* **Action item**:
Extract only the lines running from the top of the entries to the line that holds "[[pdf](#)] (Rank: CCF-A)</font>". Include that line and omit the pictures.

Rendered images with source text
——

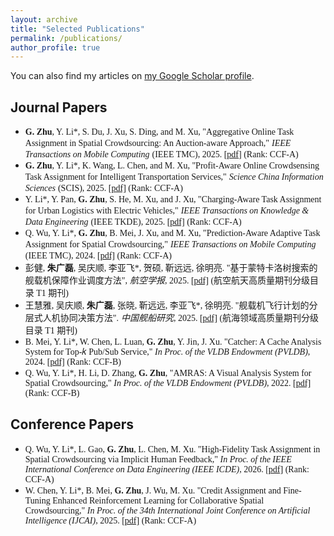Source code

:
 ```yaml
---
layout: archive
title: "Selected Publications"
permalink: /publications/
author_profile: true
---
```


You can also find my articles on [my Google Scholar profile](https://scholar.google.com.hk/?hl=zh-CN).

## Journal Papers

- <font face="Times New Roman"><b>G. Zhu</b>, Y. Li*, S. Du, J. Xu, S. Ding, and M. Xu, "Aggregative Online Task Assignment in Spatial Crowdsourcing: An Auction-aware Approach,"</font> <font face="Times New Roman"><i>IEEE Transactions on Mobile Computing</i></font> <font face="Times New Roman">(IEEE TMC), 2025. [[pdf](#)] (Rank: CCF-A)</font>
- <font face="Times New Roman"><b>G. Zhu</b>, Y. Li*, K. Wang, L. Chen, and M. Xu, "Profit-Aware Online Crowdsensing Task Assignment for Intelligent Transportation Services,"</font> <font face="Times New Roman"><i>Science China Information Sciences</i></font> <font face="Times New Roman">(SCIS), 2025. [[pdf]](#) (Rank: CCF-A)</font>
- <font face="Times New Roman">Y. Li*, Y. Pan, <b>G. Zhu</b>, S. He, M. Xu, and J. Xu, "Charging-Aware Task Assignment for Urban Logistics with Electric Vehicles,"</font> <font face="Times New Roman"><i>IEEE Transactions on Knowledge & Data Engineering</i></font> <font face="Times New Roman">(IEEE TKDE), 2025. [[pdf]](#) (Rank: CCF-A)</font>
- <font face="Times New Roman">Q. Wu, Y. Li*, <b>G. Zhu</b>, B. Mei, J. Xu, and M. Xu, "Prediction-Aware Adaptive Task Assignment for Spatial Crowdsourcing,"</font> <font face="Times New Roman"><i>IEEE Transactions on Mobile Computing</i></font> <font face="Times New Roman">(IEEE TMC), 2024. [[pdf]](#) (Rank: CCF-A)</font>
- <font face="楷体">彭健, <b>朱广磊</b>, 吴庆顺, 李亚飞*, 贺硕, 靳远远, 徐明亮. "基于蒙特卡洛树搜索的舰载机保障作业调度方法",</font> <font face="楷体"><i>航空学报</i></font><font face="楷体">, 2025. [[pdf]](#) (航空航天高质量期刊分级目录 T1 期刊)</font>
- <font face="楷体">王慧雅, 吴庆顺, <b>朱广磊</b>, 张晓, 靳远远, 李亚飞*, 徐明亮. "舰载机飞行计划的分层式人机协同决策方法".</font> <font face="楷体"><i>中国舰船研究</i></font><font face="楷体">, 2025. [[pdf]](#) (航海领域高质量期刊分级目录 T1 期刊)</font>
- <font face="Times New Roman">B. Mei, Y. Li*, W. Chen, L. Luan, <b>G. Zhu</b>, Y. Jin, J. Xu. "Catcher: A Cache Analysis System for Top-𝑘 Pub/Sub Service," <i>In Proc. of the VLDB Endowment (PVLDB)</i>, 2024. [[pdf]](#) (Rank: CCF-B)</font>
- <font face="Times New Roman">Q. Wu, Y. Li*, H. Li, D. Zhang, <b>G. Zhu</b>, "AMRAS: A Visual Analysis System for Spatial Crowdsourcing," <i>In Proc. of the VLDB Endowment (PVLDB)</i>, 2022. [[pdf]](#) (Rank: CCF-B)</font>

## Conference Papers

- <font face="Times New Roman">Q. Wu, Y. Li*, L. Gao, <b>G. Zhu</b>, L. Chen, M. Xu. "High-Fidelity Task Assignment in Spatial Crowdsourcing via Implicit Human Feedback," <i>In Proc. of the IEEE International Conference on Data Engineering (IEEE ICDE)</i>, 2026. [[pdf]](#) (Rank: CCF-A)</font>
- <font face="Times New Roman">W. Chen, Y. Li*, B. Mei, <b>G. Zhu</b>, J. Wu, M. Xu. "Credit Assignment and Fine-Tuning Enhanced Reinforcement Learning for Collaborative Spatial Crowdsourcing," <i>In Proc. of the 34th International Joint Conference on Artificial Intelligence (IJCAI)</i>, 2025. [[pdf]](#) (Rank: CCF-A)</font>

——

* **Result of the exercise**:
Source code

:
 ```yaml
---
layout: archive
title: "Selected Publications"
permalink: /publications/
author_profile: true
---
```


You can also find my articles on [my Google Scholar profile](https://scholar.google.com.hk/?hl=zh-CN).

## Journal Papers

- <font face="Times New Roman"><b>G. Zhu</b>, Y. Li*, S. Du, J. Xu, S. Ding, and M. Xu, "Aggregative Online Task Assignment in Spatial Crowdsourcing: An Auction-aware Approach,"</font> <font face="Times New Roman"><i>IEEE Transactions on Mobile Computing</i></font> <font face="Times New Roman">(IEEE TMC), 2025. [[pdf](#)] (Rank: CCF-A)</font>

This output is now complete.